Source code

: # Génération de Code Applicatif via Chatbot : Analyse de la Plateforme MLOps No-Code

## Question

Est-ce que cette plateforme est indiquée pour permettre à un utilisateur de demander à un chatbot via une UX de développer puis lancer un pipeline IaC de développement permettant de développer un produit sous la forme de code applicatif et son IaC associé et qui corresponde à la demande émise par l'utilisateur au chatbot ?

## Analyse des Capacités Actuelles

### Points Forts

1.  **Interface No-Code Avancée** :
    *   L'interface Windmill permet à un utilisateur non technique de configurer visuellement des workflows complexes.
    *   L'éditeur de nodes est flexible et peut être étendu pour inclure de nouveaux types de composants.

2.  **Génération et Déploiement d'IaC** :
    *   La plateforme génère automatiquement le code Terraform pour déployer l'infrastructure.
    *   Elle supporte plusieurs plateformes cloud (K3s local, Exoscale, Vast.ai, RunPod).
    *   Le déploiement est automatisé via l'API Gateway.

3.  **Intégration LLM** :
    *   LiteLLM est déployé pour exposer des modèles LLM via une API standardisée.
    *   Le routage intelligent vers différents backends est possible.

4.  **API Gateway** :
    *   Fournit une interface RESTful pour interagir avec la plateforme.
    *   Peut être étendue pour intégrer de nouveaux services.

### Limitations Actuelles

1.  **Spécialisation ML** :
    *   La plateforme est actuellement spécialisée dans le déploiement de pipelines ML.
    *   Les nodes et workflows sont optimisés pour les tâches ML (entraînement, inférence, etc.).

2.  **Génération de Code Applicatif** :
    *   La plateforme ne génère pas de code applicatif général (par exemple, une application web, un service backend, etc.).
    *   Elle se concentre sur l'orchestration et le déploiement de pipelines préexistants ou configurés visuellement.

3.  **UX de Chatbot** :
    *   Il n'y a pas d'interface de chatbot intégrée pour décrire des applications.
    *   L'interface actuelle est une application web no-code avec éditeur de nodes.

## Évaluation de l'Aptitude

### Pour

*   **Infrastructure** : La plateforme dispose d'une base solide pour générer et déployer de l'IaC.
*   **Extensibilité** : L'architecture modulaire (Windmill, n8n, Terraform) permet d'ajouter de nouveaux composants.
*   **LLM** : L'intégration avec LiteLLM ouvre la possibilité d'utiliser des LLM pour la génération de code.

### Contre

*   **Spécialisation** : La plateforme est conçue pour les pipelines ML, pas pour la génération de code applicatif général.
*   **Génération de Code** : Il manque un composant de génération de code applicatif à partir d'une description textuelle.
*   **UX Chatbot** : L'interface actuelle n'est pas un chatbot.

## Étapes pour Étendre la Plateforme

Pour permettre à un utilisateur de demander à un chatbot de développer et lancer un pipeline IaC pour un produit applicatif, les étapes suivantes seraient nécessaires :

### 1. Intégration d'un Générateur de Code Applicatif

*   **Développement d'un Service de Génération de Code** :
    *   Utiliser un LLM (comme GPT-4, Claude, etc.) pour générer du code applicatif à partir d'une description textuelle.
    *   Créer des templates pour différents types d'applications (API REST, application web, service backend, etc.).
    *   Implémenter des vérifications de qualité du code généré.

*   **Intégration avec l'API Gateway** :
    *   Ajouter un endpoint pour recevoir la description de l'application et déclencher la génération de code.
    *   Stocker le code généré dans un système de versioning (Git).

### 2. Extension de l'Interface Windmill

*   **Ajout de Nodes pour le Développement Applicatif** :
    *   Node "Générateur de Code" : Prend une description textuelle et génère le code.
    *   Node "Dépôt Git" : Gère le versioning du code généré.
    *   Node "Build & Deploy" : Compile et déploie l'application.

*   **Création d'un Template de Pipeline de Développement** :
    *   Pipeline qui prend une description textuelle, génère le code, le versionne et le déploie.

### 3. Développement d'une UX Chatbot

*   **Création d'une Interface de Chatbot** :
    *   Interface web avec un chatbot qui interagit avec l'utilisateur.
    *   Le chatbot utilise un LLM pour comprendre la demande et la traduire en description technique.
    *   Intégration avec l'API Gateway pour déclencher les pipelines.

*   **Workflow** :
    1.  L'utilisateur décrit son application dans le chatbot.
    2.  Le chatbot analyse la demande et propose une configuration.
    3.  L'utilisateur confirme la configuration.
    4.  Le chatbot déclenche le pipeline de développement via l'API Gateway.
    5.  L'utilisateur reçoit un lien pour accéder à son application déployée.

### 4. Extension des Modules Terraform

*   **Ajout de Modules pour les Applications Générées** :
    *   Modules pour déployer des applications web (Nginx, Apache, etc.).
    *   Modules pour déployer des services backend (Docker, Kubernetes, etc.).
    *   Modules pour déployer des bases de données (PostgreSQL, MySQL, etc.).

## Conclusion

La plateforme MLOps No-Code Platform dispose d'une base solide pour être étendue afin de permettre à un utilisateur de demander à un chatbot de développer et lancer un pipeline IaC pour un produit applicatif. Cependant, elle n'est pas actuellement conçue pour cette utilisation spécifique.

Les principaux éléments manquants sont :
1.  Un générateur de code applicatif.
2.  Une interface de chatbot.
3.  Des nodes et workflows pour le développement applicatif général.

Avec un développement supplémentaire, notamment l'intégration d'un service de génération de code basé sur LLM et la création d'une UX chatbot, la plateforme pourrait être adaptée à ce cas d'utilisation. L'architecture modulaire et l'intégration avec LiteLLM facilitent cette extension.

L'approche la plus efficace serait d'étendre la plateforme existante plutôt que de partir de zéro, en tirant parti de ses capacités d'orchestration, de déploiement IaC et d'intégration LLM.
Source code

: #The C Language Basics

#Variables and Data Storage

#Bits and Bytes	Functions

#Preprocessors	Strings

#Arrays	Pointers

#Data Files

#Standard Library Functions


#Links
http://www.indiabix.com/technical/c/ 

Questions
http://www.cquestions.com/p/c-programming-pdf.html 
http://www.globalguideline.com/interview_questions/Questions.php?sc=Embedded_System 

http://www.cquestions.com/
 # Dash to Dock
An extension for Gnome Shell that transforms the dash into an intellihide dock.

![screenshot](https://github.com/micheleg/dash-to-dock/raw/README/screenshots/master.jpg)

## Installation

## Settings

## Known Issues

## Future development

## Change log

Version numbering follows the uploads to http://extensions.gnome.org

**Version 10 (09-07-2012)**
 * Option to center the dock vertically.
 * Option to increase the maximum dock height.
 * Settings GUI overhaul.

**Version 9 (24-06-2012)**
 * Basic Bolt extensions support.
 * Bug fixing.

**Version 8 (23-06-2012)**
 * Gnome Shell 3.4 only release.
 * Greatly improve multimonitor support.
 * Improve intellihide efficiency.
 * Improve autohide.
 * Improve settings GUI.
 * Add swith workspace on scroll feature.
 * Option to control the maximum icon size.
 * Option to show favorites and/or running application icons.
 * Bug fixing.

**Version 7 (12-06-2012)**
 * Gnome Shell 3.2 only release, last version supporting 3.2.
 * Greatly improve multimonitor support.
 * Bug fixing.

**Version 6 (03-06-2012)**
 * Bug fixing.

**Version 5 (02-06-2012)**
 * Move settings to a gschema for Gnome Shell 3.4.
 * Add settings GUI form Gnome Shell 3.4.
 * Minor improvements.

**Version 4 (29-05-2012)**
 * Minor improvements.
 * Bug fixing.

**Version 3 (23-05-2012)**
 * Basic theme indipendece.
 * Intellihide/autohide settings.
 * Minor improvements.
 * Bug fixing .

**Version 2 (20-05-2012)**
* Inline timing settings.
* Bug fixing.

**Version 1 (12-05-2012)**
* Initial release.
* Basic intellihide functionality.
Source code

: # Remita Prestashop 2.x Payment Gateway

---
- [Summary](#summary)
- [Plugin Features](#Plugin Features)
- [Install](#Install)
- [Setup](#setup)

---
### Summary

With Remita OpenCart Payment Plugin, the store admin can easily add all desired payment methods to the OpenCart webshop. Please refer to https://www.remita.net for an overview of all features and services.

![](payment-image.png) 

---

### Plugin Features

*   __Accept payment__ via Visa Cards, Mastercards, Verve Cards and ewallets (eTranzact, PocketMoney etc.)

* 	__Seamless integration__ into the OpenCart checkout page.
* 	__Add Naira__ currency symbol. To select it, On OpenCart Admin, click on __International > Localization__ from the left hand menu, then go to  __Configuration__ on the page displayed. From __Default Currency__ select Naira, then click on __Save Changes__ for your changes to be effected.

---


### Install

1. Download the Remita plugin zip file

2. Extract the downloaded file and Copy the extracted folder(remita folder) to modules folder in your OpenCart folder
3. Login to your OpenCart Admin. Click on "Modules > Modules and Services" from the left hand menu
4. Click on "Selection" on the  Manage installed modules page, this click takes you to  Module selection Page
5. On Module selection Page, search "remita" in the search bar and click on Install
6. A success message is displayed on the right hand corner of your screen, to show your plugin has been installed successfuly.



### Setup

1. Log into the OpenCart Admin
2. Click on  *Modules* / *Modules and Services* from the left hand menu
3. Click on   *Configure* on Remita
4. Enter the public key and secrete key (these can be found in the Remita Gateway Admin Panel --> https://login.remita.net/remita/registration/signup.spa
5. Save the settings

> [INSTRUCTIONS FOR THE TASK]: Could you write out, exactly as they stand, only the lines above that begin at the line with "de nouveaux composants." and stop after the line with "web, service backend, etc.)."?

> [SOLVED PROBLEM]:
*   **Extensibilité** : L'architecture modulaire (Windmill, n8n, Terraform) permet d'ajouter de nouveaux composants.
*   **LLM** : L'intégration avec LiteLLM ouvre la possibilité d'utiliser des LLM pour la génération de code.

### Contre

*   **Spécialisation** : La plateforme est conçue pour les pipelines ML, pas pour la génération de code applicatif général.
*   **Génération de Code** : Il manque un composant de génération de code applicatif à partir d'une description textuelle.
*   **UX Chatbot** : L'interface actuelle n'est pas un chatbot.

## Étapes pour Étendre la Plateforme

Pour permettre à un utilisateur de demander à un chatbot de développer et lancer un pipeline IaC pour un produit applicatif, les étapes suivantes seraient nécessaires :

### 1. Intégration d'un Générateur de Code Applicatif

*   **Développement d'un Service de Génération de Code** :
    *   Utiliser un LLM (comme GPT-4, Claude, etc.) pour générer du code applicatif à partir d'une description textuelle.
    *   Créer des templates pour différents types d'applications (API REST, application web, service backend, etc.).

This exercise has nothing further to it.